米クアルコムに打撃-アップルiPhoneの主要部品変更の可能性

  • CEO発言に懸念、クアルコム株価は時間外取引で3%下落
  • 「最大顧客」の1社が「他のサプライヤー」に発注を移すと想定

米アップルは携帯端末「iPhone(アイフォーン)」のインターネット接続機能を担う重要部品で、新たな方向に動くかもしれない。スマートフォン向け半導体メーカーとして世界最大の米クアルコムは1-3月(第1四半期)決算に関する20日の電話会議で、アップルからのiPhone向けインターネット接続用モデムチップ受注で一部を失う可能性があることを示唆した。

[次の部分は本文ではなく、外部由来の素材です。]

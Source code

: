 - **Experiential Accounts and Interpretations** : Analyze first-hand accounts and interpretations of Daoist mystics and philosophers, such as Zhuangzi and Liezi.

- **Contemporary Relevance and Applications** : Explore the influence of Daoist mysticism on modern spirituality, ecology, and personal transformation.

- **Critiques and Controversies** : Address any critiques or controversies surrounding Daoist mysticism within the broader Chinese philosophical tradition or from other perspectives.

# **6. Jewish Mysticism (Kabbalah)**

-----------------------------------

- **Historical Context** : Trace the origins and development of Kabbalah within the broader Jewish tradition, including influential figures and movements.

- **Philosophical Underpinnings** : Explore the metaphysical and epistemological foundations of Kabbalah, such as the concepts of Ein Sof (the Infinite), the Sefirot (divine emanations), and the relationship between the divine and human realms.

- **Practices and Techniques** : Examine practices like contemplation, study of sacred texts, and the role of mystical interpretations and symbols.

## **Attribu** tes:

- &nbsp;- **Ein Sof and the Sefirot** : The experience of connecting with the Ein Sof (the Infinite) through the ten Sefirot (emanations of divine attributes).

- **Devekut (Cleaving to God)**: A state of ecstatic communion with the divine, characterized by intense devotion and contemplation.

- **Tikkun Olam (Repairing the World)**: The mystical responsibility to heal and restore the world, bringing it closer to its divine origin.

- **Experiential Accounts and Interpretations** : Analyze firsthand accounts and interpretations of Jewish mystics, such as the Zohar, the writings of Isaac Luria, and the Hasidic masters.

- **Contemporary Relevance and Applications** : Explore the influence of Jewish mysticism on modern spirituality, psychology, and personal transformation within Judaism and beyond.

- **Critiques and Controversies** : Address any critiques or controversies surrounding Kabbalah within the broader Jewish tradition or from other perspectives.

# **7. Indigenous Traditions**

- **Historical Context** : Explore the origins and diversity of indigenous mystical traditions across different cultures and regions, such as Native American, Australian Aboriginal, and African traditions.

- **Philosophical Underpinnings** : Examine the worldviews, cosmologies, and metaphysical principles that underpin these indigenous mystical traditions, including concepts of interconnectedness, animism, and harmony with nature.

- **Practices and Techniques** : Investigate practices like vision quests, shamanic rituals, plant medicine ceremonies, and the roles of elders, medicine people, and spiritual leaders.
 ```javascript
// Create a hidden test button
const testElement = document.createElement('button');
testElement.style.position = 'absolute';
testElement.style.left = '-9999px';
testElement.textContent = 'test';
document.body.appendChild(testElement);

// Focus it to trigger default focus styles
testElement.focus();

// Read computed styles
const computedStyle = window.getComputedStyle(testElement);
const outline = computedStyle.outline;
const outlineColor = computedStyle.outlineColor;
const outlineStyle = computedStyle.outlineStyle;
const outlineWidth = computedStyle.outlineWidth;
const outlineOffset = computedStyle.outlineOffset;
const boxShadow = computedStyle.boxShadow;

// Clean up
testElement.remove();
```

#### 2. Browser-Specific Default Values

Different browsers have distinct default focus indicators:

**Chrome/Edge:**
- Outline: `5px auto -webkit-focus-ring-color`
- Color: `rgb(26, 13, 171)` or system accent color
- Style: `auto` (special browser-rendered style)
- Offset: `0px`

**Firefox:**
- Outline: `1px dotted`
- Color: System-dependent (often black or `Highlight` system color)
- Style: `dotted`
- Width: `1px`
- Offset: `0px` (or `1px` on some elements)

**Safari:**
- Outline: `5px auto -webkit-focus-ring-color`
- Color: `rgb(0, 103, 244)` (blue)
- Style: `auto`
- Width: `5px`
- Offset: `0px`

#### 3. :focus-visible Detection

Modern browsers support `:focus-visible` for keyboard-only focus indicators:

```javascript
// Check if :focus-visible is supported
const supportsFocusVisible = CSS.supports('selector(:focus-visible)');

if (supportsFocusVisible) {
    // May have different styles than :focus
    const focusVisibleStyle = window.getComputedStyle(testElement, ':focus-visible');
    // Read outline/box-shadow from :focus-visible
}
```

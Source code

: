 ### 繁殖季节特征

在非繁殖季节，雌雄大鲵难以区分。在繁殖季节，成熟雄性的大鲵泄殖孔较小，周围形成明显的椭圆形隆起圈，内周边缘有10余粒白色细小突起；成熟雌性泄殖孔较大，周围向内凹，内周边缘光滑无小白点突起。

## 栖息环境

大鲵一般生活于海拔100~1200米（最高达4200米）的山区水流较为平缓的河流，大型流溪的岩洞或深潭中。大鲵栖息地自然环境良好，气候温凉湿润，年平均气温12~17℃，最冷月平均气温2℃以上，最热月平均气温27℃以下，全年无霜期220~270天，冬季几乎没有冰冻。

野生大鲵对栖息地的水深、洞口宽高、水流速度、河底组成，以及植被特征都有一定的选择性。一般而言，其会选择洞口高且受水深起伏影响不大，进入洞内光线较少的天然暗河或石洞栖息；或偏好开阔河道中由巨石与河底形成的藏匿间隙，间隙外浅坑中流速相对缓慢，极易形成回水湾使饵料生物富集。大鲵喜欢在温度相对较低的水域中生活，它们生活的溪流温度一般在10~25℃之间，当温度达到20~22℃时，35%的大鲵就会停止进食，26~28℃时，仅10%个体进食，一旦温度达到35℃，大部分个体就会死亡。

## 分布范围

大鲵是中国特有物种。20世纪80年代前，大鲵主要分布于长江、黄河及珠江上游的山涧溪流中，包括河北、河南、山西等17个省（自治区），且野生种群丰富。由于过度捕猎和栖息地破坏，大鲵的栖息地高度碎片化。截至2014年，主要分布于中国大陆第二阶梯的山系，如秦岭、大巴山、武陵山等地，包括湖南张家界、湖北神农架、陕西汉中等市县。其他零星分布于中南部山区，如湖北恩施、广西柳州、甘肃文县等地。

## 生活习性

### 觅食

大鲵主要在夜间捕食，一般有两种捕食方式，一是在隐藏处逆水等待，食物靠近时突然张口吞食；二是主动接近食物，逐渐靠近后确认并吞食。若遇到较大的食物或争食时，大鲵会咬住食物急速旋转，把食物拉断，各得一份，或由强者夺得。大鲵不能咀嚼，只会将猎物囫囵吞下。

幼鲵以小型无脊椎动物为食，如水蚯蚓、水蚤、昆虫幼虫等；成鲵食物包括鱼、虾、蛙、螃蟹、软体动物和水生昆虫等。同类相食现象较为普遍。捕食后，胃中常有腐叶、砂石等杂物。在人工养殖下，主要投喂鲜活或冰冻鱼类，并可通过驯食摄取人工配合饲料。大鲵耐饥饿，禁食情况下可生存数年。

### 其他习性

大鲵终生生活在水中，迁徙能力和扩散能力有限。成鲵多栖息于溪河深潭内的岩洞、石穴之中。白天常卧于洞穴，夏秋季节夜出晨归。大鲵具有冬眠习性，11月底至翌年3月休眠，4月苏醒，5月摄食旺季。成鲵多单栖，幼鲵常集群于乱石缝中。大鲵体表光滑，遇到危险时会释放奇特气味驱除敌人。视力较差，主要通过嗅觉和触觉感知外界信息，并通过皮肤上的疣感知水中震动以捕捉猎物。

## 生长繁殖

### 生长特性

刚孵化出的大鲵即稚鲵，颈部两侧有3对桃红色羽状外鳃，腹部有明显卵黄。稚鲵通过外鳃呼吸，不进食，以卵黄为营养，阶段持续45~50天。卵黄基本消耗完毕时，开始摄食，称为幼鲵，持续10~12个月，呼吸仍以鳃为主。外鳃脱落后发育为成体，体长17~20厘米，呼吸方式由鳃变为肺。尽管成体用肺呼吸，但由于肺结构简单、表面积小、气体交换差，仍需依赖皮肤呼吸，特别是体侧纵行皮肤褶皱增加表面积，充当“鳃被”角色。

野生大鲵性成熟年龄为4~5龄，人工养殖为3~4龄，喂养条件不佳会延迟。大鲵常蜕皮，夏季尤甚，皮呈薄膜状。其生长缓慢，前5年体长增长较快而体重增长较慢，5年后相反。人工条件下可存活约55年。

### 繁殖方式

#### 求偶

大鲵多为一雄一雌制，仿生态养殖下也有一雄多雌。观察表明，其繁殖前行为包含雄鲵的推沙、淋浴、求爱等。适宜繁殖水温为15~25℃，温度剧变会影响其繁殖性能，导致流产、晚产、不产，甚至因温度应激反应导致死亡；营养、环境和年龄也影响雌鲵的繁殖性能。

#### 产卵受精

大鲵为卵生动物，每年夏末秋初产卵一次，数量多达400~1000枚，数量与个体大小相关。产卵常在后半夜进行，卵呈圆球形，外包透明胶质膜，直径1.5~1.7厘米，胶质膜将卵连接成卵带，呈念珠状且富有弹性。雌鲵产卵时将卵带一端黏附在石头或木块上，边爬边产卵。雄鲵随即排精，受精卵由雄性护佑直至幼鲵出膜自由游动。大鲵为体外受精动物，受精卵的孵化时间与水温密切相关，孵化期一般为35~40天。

  クアルコムのスティーブ・モレンコフ最高経営責任者(CEO)は主要顧客が競合他社に発注することを「想定している」とアナリストに説明し、同社がビジネスを失う可能性をほのめかした。アナリストはこの顧客がアップルだと考えている。ブルームバーグのまとめたデータによると、クアルコムの最大顧客はアップルと韓国のサムスン電子。サムスンは既に複数のサプライヤーと取引しており、変化があり得るのはアップルのみ。

  モレンコフCEOはアナリストの説得を意図して、最大顧客からの受注の一部が他のサプライヤーに流れても従来の予想利益は確保できると述べた。投資家は納得しなかった様子で、クアルコム株は同日の時間外取引で3%安の50.50ドルを付けた。

  クアルコムの広報担当者は電話会議での発言以上のコメントはないと回答。アップルはコメントを控えた。

原題:Apple’s Potential Switch for Key IPhone Component Hits Qualcomm(抜粋)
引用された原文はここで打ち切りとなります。